### Exercise
Check every line of the material below for the string "word", and return the ones that have it.

┄┄┄┄┄┄┄┄┄┄┄┄┄┄┄┄┄┄┄┄

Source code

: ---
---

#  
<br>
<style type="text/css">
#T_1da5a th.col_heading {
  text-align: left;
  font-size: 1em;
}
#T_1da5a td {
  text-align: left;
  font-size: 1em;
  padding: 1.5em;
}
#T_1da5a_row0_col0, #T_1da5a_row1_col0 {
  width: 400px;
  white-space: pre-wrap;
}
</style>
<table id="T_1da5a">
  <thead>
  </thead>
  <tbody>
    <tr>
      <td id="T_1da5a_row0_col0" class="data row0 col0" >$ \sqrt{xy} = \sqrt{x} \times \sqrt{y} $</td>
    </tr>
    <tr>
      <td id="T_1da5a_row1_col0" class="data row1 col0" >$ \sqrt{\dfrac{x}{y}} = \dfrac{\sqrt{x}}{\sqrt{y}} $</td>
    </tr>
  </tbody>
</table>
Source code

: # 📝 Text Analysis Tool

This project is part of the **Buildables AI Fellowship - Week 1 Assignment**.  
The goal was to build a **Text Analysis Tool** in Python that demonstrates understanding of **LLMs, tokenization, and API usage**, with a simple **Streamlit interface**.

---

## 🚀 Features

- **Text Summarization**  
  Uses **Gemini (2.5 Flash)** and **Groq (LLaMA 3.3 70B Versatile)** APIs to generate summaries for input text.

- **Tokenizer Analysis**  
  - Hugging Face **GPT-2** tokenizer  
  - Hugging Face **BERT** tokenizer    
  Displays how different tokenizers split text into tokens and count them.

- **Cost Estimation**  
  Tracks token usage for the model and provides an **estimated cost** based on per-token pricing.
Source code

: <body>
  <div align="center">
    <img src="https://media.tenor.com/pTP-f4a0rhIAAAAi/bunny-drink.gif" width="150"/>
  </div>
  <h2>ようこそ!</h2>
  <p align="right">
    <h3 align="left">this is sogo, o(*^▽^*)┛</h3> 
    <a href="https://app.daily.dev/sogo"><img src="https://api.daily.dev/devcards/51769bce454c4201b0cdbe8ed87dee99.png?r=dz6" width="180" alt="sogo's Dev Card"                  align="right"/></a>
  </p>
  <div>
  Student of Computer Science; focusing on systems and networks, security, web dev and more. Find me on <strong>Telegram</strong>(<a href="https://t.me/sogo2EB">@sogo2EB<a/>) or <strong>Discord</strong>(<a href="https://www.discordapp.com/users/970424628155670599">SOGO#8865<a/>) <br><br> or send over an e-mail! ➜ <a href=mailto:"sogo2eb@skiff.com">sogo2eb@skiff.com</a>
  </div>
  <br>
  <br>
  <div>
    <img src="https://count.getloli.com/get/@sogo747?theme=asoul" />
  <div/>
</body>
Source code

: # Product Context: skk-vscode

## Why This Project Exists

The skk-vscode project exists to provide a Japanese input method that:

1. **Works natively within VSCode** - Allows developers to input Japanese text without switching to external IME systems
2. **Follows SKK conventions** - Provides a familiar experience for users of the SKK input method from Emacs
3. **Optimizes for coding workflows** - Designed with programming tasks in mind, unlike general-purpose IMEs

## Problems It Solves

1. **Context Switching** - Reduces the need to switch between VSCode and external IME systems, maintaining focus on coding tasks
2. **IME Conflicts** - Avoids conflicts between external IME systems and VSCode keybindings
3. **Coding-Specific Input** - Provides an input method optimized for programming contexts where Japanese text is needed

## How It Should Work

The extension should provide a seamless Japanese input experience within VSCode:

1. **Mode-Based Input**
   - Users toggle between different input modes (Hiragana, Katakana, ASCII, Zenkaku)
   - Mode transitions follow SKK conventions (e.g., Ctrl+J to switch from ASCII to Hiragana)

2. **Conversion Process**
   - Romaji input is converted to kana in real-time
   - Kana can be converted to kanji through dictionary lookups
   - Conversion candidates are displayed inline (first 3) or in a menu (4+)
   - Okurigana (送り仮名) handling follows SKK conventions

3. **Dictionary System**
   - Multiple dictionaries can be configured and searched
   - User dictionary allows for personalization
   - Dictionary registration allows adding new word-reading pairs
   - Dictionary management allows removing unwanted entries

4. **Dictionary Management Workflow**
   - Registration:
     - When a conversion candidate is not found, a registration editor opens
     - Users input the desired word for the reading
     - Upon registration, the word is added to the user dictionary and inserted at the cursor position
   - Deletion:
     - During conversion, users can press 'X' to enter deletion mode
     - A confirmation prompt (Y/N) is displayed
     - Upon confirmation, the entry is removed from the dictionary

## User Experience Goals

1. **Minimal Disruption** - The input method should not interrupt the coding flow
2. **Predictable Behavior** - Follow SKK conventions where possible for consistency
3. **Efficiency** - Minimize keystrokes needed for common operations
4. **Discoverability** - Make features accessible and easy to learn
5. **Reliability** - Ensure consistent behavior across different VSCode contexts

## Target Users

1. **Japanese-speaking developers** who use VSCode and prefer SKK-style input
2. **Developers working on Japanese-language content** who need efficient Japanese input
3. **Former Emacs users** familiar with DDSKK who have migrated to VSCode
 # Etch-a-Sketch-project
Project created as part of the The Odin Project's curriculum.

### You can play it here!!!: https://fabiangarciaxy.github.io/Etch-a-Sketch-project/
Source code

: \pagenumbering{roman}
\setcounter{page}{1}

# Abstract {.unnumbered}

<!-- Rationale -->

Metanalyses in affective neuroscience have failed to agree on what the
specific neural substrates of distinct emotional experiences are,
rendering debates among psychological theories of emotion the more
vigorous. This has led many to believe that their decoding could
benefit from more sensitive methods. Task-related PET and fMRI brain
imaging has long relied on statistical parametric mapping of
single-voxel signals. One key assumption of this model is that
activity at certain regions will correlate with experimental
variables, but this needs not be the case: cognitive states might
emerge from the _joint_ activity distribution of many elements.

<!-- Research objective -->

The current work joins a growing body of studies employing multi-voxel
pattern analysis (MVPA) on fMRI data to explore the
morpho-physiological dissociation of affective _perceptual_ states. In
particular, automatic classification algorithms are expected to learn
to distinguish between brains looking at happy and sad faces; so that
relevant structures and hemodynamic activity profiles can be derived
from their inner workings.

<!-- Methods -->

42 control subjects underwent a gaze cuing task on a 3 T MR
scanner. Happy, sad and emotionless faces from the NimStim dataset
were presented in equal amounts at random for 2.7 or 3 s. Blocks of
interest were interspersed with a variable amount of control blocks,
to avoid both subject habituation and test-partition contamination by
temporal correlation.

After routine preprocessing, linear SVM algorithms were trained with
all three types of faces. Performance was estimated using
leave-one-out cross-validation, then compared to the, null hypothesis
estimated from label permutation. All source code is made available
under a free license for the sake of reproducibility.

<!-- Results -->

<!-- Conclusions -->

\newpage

┄┄┄┄┄┄┄┄┄┄┄┄┄┄┄┄┄┄┄┄

### Answer to this problem
   - Dictionary registration allows adding new word-reading pairs
     - Users input the desired word for the reading
     - Upon registration, the word is added to the user dictionary and inserted at the cursor position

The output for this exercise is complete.